In his most recent paper, "Adaptive Sleep Loss in Polygynous Pectoral Sandpipers", working with colleagues at the Max Planck Institute for Ornithology - Seewiesen, University of Zurich/ETH Zurich and e-obs GmbH in Germany, they showed that male sandpipers are able to maintain high neurobehavioural performance despite greatly reducing their sleeping time during a three-week summer period of intense male-male competition for access to fertile females. Males that slept the least sired the most offspring.

Dr Lesku said in humans and other mammals, sleep restriction and fragmentation diminish attention, motivation, sensory-motor processing and memory with often adverse consequences for the individual and society.  This suggests that sleep performs essential restorative processes.

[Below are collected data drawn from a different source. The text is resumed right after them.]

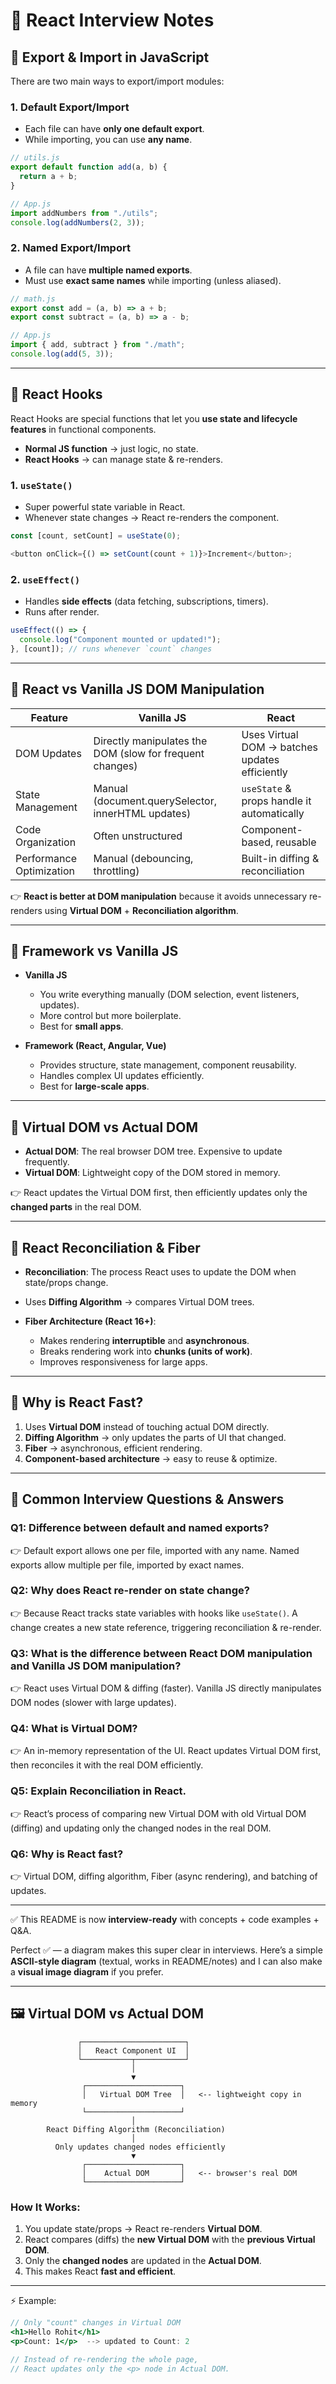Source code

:# 📘 React Interview Notes

## 🔹 Export & Import in JavaScript

There are two main ways to export/import modules:

### 1. **Default Export/Import**

- Each file can have **only one default export**.
- While importing, you can use **any name**.

```js
// utils.js
export default function add(a, b) {
  return a + b;
}

// App.js
import addNumbers from "./utils";
console.log(addNumbers(2, 3));
```

### 2. **Named Export/Import**

- A file can have **multiple named exports**.
- Must use **exact same names** while importing (unless aliased).

```js
// math.js
export const add = (a, b) => a + b;
export const subtract = (a, b) => a - b;

// App.js
import { add, subtract } from "./math";
console.log(add(5, 3));
```

---

## 🔹 React Hooks

React Hooks are special functions that let you **use state and lifecycle features** in functional components.

- **Normal JS function** → just logic, no state.
- **React Hooks** → can manage state & re-renders.

### 1. `useState()`

- Super powerful state variable in React.
- Whenever state changes → React re-renders the component.

```js
const [count, setCount] = useState(0);

<button onClick={() => setCount(count + 1)}>Increment</button>;
```

### 2. `useEffect()`

- Handles **side effects** (data fetching, subscriptions, timers).
- Runs after render.

```js
useEffect(() => {
  console.log("Component mounted or updated!");
}, [count]); // runs whenever `count` changes
```

---

## 🔹 React vs Vanilla JS DOM Manipulation

| Feature                  | Vanilla JS                                               | React                                          |
| ------------------------ | -------------------------------------------------------- | ---------------------------------------------- |
| DOM Updates              | Directly manipulates the DOM (slow for frequent changes) | Uses Virtual DOM → batches updates efficiently |
| State Management         | Manual (document.querySelector, innerHTML updates)       | `useState` & props handle it automatically     |
| Code Organization        | Often unstructured                                       | Component-based, reusable                      |
| Performance Optimization | Manual (debouncing, throttling)                          | Built-in diffing & reconciliation              |

👉 **React is better at DOM manipulation** because it avoids unnecessary re-renders using **Virtual DOM** + **Reconciliation algorithm**.

---

## 🔹 Framework vs Vanilla JS

- **Vanilla JS**

  - You write everything manually (DOM selection, event listeners, updates).
  - More control but more boilerplate.
  - Best for **small apps**.

- **Framework (React, Angular, Vue)**

  - Provides structure, state management, component reusability.
  - Handles complex UI updates efficiently.
  - Best for **large-scale apps**.

---

## 🔹 Virtual DOM vs Actual DOM

- **Actual DOM**: The real browser DOM tree. Expensive to update frequently.
- **Virtual DOM**: Lightweight copy of the DOM stored in memory.

👉 React updates the Virtual DOM first, then efficiently updates only the **changed parts** in the real DOM.

---

## 🔹 React Reconciliation & Fiber

- **Reconciliation**: The process React uses to update the DOM when state/props change.
- Uses **Diffing Algorithm** → compares Virtual DOM trees.
- **Fiber Architecture (React 16+)**:

  - Makes rendering **interruptible** and **asynchronous**.
  - Breaks rendering work into **chunks (units of work)**.
  - Improves responsiveness for large apps.

---

## 🔹 Why is React Fast?

1. Uses **Virtual DOM** instead of touching actual DOM directly.
2. **Diffing Algorithm** → only updates the parts of UI that changed.
3. **Fiber** → asynchronous, efficient rendering.
4. **Component-based architecture** → easy to reuse & optimize.

---

## 🔹 Common Interview Questions & Answers

### Q1: Difference between default and named exports?

👉 Default export allows one per file, imported with any name. Named exports allow multiple per file, imported by exact names.

### Q2: Why does React re-render on state change?

👉 Because React tracks state variables with hooks like `useState()`. A change creates a new state reference, triggering reconciliation & re-render.

### Q3: What is the difference between React DOM manipulation and Vanilla JS DOM manipulation?

👉 React uses Virtual DOM & diffing (faster). Vanilla JS directly manipulates DOM nodes (slower with large updates).

### Q4: What is Virtual DOM?

👉 An in-memory representation of the UI. React updates Virtual DOM first, then reconciles it with the real DOM efficiently.

### Q5: Explain Reconciliation in React.

👉 React’s process of comparing new Virtual DOM with old Virtual DOM (diffing) and updating only the changed nodes in the real DOM.

### Q6: Why is React fast?

👉 Virtual DOM, diffing algorithm, Fiber (async rendering), and batching of updates.

---

✅ This README is now **interview-ready** with concepts + code examples + Q\&A.

Perfect ✅ — a diagram makes this super clear in interviews.
Here’s a simple **ASCII-style diagram** (textual, works in README/notes) and I can also make a **visual image diagram** if you prefer.

---

## 🖼 Virtual DOM vs Actual DOM

```
               ┌───────────────────────┐
               │   React Component UI  │
               └───────────┬───────────┘
                           │
                           ▼
                ┌─────────────────────┐
                │   Virtual DOM Tree  │   <-- lightweight copy in memory
                └─────────────────────┘
                           │
        React Diffing Algorithm (Reconciliation)
                           │
          Only updates changed nodes efficiently
                           ▼
                ┌─────────────────────┐
                │    Actual DOM       │   <-- browser's real DOM
                └─────────────────────┘
```

### How It Works:

1. You update state/props → React re-renders **Virtual DOM**.
2. React compares (diffs) the **new Virtual DOM** with the **previous Virtual DOM**.
3. Only the **changed nodes** are updated in the **Actual DOM**.
4. This makes React **fast and efficient**.

---

⚡ Example:

```jsx
// Only "count" changes in Virtual DOM
<h1>Hello Rohit</h1>
<p>Count: 1</p>  --> updated to Count: 2

// Instead of re-rendering the whole page,
// React updates only the <p> node in Actual DOM.
```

However, an alternative view suggests that sleep may simply be a state of adaptive inactivity that conserves energy when activity is not necessary.

In some species, if a promiscuous male is to maximise his reproductive fitness, he must successfully engage in competitive displays and physical fights with other males and in courtship displays with females.  A male's reproductive success is strongly related to the proportion of time he displays territorial or courtship behaviour.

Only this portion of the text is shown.